(Saved data entries)
+++
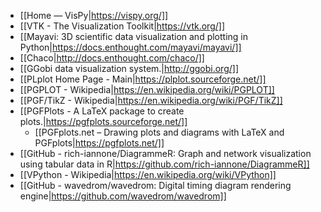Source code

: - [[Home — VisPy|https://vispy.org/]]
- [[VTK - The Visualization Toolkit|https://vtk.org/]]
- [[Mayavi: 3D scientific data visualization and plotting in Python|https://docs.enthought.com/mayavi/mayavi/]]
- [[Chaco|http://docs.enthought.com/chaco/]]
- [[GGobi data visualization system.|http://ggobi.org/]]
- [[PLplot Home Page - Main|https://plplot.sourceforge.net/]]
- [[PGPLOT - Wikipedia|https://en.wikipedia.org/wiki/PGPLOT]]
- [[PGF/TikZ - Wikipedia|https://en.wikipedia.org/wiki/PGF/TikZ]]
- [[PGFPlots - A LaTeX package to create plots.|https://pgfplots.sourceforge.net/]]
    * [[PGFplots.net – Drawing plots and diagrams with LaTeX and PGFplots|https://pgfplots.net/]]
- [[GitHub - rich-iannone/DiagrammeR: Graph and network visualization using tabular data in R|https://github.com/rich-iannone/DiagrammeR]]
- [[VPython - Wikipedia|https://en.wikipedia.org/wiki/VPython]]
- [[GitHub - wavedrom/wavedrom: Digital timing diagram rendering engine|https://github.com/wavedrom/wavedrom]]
+++
- Work required: Your answer should hold exactly the lines from the one containing "- [[PGPLOT - Wikipedia|https://en.wikipedia.org/wiki/PGPLOT]]" through the end of the entries above, and nothing else.

- Response to this task:
- [[PGPLOT - Wikipedia|https://en.wikipedia.org/wiki/PGPLOT]]
- [[PGF/TikZ - Wikipedia|https://en.wikipedia.org/wiki/PGF/TikZ]]
- [[PGFPlots - A LaTeX package to create plots.|https://pgfplots.sourceforge.net/]]
    * [[PGFplots.net – Drawing plots and diagrams with LaTeX and PGFplots|https://pgfplots.net/]]
- [[GitHub - rich-iannone/DiagrammeR: Graph and network visualization using tabular data in R|https://github.com/rich-iannone/DiagrammeR]]
- [[VPython - Wikipedia|https://en.wikipedia.org/wiki/VPython]]
- [[GitHub - wavedrom/wavedrom: Digital timing diagram rendering engine|https://github.com/wavedrom/wavedrom]]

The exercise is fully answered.